Items listed in a dataset:
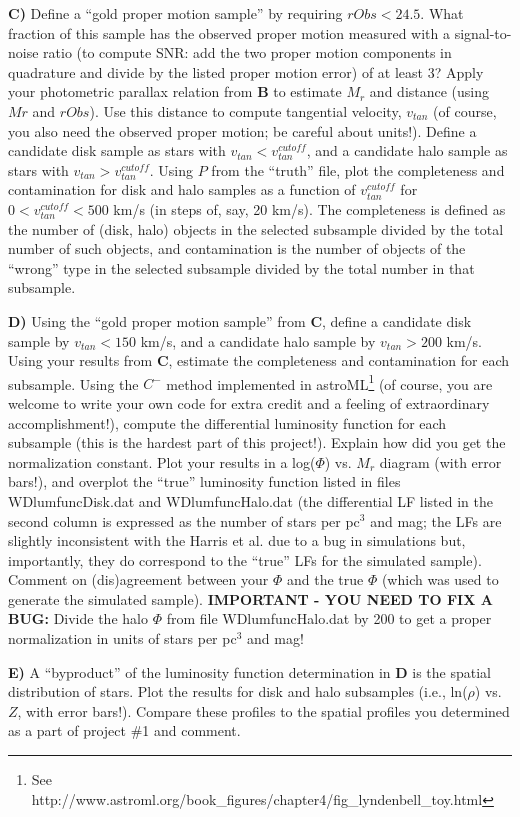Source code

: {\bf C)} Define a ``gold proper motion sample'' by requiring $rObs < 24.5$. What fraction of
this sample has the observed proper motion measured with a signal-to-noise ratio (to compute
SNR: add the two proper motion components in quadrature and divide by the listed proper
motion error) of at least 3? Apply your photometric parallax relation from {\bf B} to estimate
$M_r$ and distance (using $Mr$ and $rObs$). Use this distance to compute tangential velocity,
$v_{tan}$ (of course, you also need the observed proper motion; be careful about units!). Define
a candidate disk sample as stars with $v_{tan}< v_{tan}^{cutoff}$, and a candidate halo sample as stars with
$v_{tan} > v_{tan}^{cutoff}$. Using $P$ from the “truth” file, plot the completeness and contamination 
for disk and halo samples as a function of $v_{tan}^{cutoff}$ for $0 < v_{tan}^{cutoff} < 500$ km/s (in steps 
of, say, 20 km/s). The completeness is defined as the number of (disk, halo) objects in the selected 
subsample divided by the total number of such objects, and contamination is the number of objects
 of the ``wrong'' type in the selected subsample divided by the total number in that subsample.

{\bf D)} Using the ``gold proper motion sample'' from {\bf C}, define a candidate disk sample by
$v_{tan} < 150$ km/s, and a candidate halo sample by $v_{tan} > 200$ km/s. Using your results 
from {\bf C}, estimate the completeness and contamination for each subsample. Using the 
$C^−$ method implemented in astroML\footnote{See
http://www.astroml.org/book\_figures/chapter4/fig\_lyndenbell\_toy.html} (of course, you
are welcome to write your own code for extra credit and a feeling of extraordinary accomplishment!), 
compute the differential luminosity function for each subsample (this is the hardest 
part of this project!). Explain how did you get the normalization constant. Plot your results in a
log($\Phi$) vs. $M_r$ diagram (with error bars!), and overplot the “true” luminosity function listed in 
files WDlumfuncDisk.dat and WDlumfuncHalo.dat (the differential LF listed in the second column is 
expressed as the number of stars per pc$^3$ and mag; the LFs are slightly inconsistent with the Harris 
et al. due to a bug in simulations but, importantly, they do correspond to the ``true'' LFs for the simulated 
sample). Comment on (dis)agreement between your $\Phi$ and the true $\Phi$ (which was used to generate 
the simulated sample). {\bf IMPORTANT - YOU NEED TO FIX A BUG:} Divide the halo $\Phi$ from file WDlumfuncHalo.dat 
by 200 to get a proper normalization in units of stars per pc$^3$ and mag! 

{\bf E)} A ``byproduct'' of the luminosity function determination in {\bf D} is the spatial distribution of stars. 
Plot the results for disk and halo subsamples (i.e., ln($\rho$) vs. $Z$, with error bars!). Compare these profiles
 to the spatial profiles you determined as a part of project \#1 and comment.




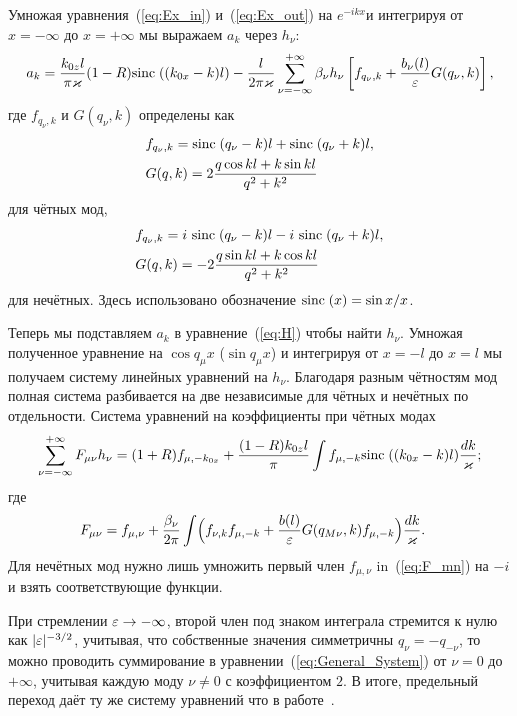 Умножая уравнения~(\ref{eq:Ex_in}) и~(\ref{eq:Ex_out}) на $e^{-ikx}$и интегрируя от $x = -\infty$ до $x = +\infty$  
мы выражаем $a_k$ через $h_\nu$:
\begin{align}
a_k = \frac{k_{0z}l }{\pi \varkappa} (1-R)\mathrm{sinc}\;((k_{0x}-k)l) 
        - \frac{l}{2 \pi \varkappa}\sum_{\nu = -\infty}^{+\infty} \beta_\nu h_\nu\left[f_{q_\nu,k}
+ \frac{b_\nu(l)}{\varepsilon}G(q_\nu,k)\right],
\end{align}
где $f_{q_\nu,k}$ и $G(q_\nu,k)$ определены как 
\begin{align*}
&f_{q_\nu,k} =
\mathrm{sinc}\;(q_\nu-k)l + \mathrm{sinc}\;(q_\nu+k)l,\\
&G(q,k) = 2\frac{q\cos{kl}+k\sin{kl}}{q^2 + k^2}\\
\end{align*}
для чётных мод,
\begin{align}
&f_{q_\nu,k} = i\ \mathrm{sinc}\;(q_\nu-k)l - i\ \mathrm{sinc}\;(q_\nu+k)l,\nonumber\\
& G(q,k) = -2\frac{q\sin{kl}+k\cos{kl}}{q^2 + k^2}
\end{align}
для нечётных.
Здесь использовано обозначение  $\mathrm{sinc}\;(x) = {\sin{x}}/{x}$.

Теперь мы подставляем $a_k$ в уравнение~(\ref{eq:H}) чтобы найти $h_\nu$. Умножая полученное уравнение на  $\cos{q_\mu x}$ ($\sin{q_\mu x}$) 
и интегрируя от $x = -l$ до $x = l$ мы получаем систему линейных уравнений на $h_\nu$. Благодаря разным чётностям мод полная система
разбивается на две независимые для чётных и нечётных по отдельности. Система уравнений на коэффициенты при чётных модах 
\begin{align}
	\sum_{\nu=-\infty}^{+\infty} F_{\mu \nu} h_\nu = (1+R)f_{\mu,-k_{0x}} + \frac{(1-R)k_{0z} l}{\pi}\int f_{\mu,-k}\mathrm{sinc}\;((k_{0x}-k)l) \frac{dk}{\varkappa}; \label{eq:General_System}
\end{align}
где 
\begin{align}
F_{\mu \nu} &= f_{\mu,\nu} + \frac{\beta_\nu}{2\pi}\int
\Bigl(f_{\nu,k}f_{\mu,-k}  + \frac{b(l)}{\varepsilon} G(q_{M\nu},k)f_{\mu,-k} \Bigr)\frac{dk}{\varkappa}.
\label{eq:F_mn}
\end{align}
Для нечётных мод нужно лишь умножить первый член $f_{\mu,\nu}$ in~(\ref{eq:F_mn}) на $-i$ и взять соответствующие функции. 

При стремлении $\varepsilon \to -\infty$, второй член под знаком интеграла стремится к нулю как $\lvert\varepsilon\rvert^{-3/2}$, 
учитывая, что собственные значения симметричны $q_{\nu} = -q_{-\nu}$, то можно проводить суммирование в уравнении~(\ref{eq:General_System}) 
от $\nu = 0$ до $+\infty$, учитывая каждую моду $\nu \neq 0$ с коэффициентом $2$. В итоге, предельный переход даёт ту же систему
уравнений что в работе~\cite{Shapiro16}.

** Task brief **
Repeat the records above exactly. Pictures do not belong in the copy.

** Your response **
Source code

: {\bf C)} Define a ``gold proper motion sample'' by requiring $rObs < 24.5$. What fraction of
this sample has the observed proper motion measured with a signal-to-noise ratio (to compute
SNR: add the two proper motion components in quadrature and divide by the listed proper
motion error) of at least 3? Apply your photometric parallax relation from {\bf B} to estimate
$M_r$ and distance (using $Mr$ and $rObs$). Use this distance to compute tangential velocity,
$v_{tan}$ (of course, you also need the observed proper motion; be careful about units!). Define
a candidate disk sample as stars with $v_{tan}< v_{tan}^{cutoff}$, and a candidate halo sample as stars with
$v_{tan} > v_{tan}^{cutoff}$. Using $P$ from the “truth” file, plot the completeness and contamination 
for disk and halo samples as a function of $v_{tan}^{cutoff}$ for $0 < v_{tan}^{cutoff} < 500$ km/s (in steps 
of, say, 20 km/s). The completeness is defined as the number of (disk, halo) objects in the selected 
subsample divided by the total number of such objects, and contamination is the number of objects
 of the ``wrong'' type in the selected subsample divided by the total number in that subsample.

{\bf D)} Using the ``gold proper motion sample'' from {\bf C}, define a candidate disk sample by
$v_{tan} < 150$ km/s, and a candidate halo sample by $v_{tan} > 200$ km/s. Using your results 
from {\bf C}, estimate the completeness and contamination for each subsample. Using the 
$C^−$ method implemented in astroML\footnote{See
http://www.astroml.org/book\_figures/chapter4/fig\_lyndenbell\_toy.html} (of course, you
are welcome to write your own code for extra credit and a feeling of extraordinary accomplishment!), 
compute the differential luminosity function for each subsample (this is the hardest 
part of this project!). Explain how did you get the normalization constant. Plot your results in a
log($\Phi$) vs. $M_r$ diagram (with error bars!), and overplot the “true” luminosity function listed in 
files WDlumfuncDisk.dat and WDlumfuncHalo.dat (the differential LF listed in the second column is 
expressed as the number of stars per pc$^3$ and mag; the LFs are slightly inconsistent with the Harris 
et al. due to a bug in simulations but, importantly, they do correspond to the ``true'' LFs for the simulated 
sample). Comment on (dis)agreement between your $\Phi$ and the true $\Phi$ (which was used to generate 
the simulated sample). {\bf IMPORTANT - YOU NEED TO FIX A BUG:} Divide the halo $\Phi$ from file WDlumfuncHalo.dat 
by 200 to get a proper normalization in units of stars per pc$^3$ and mag! 

{\bf E)} A ``byproduct'' of the luminosity function determination in {\bf D} is the spatial distribution of stars. 
Plot the results for disk and halo subsamples (i.e., ln($\rho$) vs. $Z$, with error bars!). Compare these profiles
 to the spatial profiles you determined as a part of project \#1 and comment.




 Умножая уравнения~(\ref{eq:Ex_in}) и~(\ref{eq:Ex_out}) на $e^{-ikx}$и интегрируя от $x = -\infty$ до $x = +\infty$  
мы выражаем $a_k$ через $h_\nu$:
\begin{align}
a_k = \frac{k_{0z}l }{\pi \varkappa} (1-R)\mathrm{sinc}\;((k_{0x}-k)l) 
        - \frac{l}{2 \pi \varkappa}\sum_{\nu = -\infty}^{+\infty} \beta_\nu h_\nu\left[f_{q_\nu,k}
+ \frac{b_\nu(l)}{\varepsilon}G(q_\nu,k)\right],
\end{align}
где $f_{q_\nu,k}$ и $G(q_\nu,k)$ определены как 
\begin{align*}
&f_{q_\nu,k} =
\mathrm{sinc}\;(q_\nu-k)l + \mathrm{sinc}\;(q_\nu+k)l,\\
&G(q,k) = 2\frac{q\cos{kl}+k\sin{kl}}{q^2 + k^2}\\
\end{align*}
для чётных мод,
\begin{align}
&f_{q_\nu,k} = i\ \mathrm{sinc}\;(q_\nu-k)l - i\ \mathrm{sinc}\;(q_\nu+k)l,\nonumber\\
& G(q,k) = -2\frac{q\sin{kl}+k\cos{kl}}{q^2 + k^2}
\end{align}
для нечётных.
Здесь использовано обозначение  $\mathrm{sinc}\;(x) = {\sin{x}}/{x}$.

Теперь мы подставляем $a_k$ в уравнение~(\ref{eq:H}) чтобы найти $h_\nu$. Умножая полученное уравнение на  $\cos{q_\mu x}$ ($\sin{q_\mu x}$) 
и интегрируя от $x = -l$ до $x = l$ мы получаем систему линейных уравнений на $h_\nu$. Благодаря разным чётностям мод полная система
разбивается на две независимые для чётных и нечётных по отдельности. Система уравнений на коэффициенты при чётных модах 
\begin{align}
	\sum_{\nu=-\infty}^{+\infty} F_{\mu \nu} h_\nu = (1+R)f_{\mu,-k_{0x}} + \frac{(1-R)k_{0z} l}{\pi}\int f_{\mu,-k}\mathrm{sinc}\;((k_{0x}-k)l) \frac{dk}{\varkappa}; \label{eq:General_System}
\end{align}
где 
\begin{align}
F_{\mu \nu} &= f_{\mu,\nu} + \frac{\beta_\nu}{2\pi}\int
\Bigl(f_{\nu,k}f_{\mu,-k}  + \frac{b(l)}{\varepsilon} G(q_{M\nu},k)f_{\mu,-k} \Bigr)\frac{dk}{\varkappa}.
\label{eq:F_mn}
\end{align}
Для нечётных мод нужно лишь умножить первый член $f_{\mu,\nu}$ in~(\ref{eq:F_mn}) на $-i$ и взять соответствующие функции. 

При стремлении $\varepsilon \to -\infty$, второй член под знаком интеграла стремится к нулю как $\lvert\varepsilon\rvert^{-3/2}$, 
учитывая, что собственные значения симметричны $q_{\nu} = -q_{-\nu}$, то можно проводить суммирование в уравнении~(\ref{eq:General_System}) 
от $\nu = 0$ до $+\infty$, учитывая каждую моду $\nu \neq 0$ с коэффициентом $2$. В итоге, предельный переход даёт ту же систему
уравнений что в работе~\cite{Shapiro16}.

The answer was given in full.